[Source texts of formatted documents]
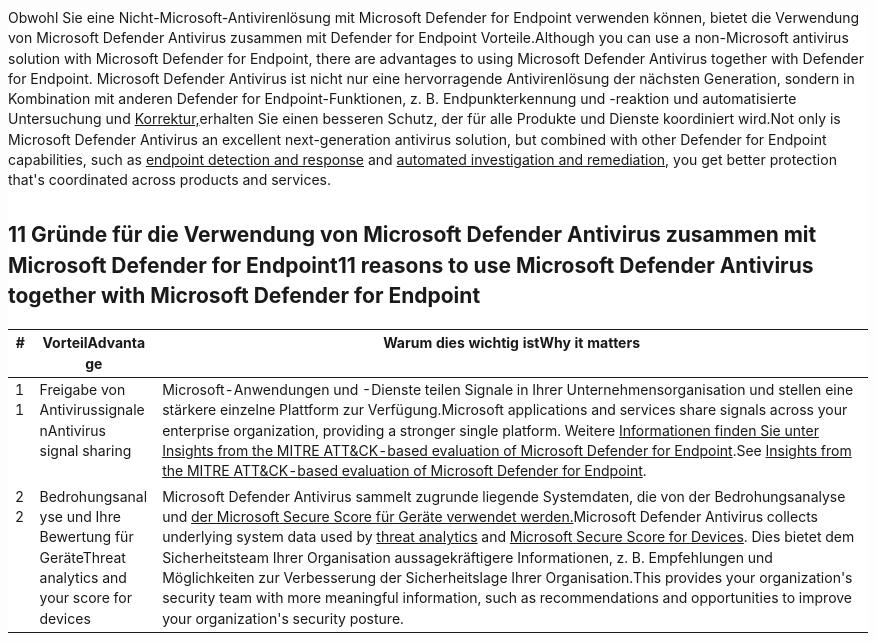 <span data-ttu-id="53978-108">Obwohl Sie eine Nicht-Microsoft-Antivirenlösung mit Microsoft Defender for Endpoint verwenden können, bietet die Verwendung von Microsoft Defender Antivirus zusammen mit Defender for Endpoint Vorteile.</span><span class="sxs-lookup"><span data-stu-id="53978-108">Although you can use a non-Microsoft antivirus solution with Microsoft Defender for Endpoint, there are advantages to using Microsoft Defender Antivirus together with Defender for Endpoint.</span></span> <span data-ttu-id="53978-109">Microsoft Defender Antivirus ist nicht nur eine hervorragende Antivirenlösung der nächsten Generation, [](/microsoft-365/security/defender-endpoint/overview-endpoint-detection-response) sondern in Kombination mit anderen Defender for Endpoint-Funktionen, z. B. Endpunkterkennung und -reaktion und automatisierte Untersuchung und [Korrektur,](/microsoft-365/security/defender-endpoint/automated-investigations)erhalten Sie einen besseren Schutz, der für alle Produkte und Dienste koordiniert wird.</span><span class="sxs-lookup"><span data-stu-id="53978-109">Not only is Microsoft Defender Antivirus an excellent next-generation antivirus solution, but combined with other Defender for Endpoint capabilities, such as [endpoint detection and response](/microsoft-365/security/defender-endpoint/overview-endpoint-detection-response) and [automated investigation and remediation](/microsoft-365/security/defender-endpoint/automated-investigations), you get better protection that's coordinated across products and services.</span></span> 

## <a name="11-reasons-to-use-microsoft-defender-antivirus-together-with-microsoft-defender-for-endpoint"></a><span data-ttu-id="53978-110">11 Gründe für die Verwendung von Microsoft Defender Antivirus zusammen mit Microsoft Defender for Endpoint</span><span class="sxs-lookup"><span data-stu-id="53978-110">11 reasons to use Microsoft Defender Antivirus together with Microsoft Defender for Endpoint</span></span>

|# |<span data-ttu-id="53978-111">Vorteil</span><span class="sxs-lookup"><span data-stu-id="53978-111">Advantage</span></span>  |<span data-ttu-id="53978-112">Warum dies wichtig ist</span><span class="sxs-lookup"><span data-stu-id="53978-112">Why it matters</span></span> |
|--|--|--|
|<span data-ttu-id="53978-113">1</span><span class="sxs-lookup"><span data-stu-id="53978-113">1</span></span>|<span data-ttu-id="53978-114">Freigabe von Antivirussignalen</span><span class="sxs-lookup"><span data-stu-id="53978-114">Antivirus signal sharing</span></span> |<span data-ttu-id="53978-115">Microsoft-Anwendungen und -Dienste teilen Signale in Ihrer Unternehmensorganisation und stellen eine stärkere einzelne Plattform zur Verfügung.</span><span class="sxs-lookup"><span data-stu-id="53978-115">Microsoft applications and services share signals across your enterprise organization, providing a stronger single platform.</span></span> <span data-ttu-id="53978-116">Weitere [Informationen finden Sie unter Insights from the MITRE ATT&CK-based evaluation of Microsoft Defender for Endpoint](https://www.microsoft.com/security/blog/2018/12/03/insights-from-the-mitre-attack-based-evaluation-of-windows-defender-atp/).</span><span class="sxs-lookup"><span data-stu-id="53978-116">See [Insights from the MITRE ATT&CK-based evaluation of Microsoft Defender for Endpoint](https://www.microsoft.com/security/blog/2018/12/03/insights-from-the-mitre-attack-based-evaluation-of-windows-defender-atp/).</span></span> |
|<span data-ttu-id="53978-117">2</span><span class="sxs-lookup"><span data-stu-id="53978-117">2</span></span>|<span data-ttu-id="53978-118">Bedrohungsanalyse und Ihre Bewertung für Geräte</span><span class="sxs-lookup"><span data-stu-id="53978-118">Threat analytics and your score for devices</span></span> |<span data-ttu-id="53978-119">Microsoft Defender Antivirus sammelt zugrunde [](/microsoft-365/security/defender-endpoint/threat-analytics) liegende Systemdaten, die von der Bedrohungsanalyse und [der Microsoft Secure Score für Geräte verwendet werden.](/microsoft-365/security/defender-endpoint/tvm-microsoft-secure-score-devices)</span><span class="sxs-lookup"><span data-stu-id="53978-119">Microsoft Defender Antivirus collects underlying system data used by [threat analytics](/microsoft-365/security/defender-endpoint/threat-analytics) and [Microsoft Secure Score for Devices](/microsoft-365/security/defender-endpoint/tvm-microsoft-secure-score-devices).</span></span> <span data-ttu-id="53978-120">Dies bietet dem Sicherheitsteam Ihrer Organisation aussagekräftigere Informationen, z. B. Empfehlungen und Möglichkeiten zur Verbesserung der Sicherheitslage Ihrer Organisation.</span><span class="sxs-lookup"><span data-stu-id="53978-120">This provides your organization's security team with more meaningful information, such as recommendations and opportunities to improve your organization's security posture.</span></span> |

...

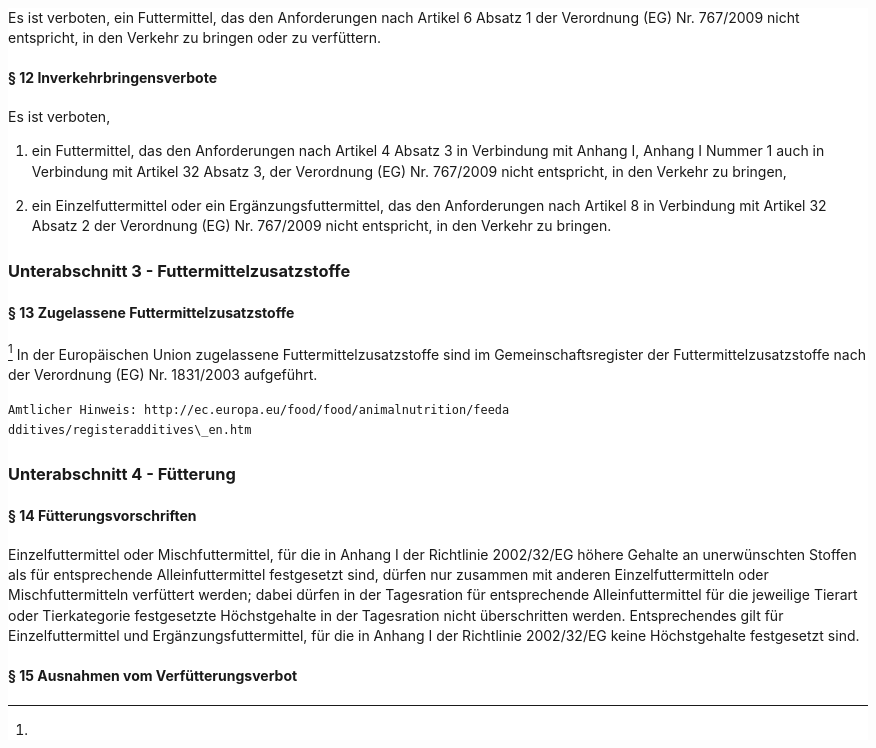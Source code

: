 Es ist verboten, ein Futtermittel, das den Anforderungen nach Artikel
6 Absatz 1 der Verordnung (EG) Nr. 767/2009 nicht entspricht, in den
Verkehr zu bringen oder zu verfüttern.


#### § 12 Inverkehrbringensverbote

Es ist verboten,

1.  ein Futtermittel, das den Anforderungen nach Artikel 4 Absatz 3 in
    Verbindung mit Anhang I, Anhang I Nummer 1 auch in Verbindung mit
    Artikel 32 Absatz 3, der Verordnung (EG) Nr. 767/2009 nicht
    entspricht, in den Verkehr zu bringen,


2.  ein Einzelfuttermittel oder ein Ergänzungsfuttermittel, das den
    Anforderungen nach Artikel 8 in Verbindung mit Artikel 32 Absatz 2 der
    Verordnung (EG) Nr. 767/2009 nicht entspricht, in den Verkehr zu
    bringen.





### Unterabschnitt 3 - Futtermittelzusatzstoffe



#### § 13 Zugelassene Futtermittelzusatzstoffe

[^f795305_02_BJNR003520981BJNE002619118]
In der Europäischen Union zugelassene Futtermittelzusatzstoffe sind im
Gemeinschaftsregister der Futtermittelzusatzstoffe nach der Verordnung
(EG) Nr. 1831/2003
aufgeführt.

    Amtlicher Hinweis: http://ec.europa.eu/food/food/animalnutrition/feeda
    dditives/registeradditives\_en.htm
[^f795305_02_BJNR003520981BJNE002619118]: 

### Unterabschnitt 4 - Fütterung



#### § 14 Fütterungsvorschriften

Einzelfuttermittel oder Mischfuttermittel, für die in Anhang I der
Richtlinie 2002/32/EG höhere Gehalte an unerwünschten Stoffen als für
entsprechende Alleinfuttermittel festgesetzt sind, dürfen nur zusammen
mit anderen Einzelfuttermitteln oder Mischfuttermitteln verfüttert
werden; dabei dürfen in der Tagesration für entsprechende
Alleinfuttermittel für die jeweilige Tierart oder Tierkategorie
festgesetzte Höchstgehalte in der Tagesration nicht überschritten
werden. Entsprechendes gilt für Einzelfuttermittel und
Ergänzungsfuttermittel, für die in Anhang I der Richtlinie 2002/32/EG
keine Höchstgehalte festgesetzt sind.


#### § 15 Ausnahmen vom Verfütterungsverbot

EXERCISE INSTRUCTIONS: Report the lines above that contain "Artikel".

TASK RESPONSE:
: Es ist verboten, ein Futtermittel, das den Anforderungen nach Artikel
1.  ein Futtermittel, das den Anforderungen nach Artikel 4 Absatz 3 in
    Artikel 32 Absatz 3, der Verordnung (EG) Nr. 767/2009 nicht
    Anforderungen nach Artikel 8 in Verbindung mit Artikel 32 Absatz 2 der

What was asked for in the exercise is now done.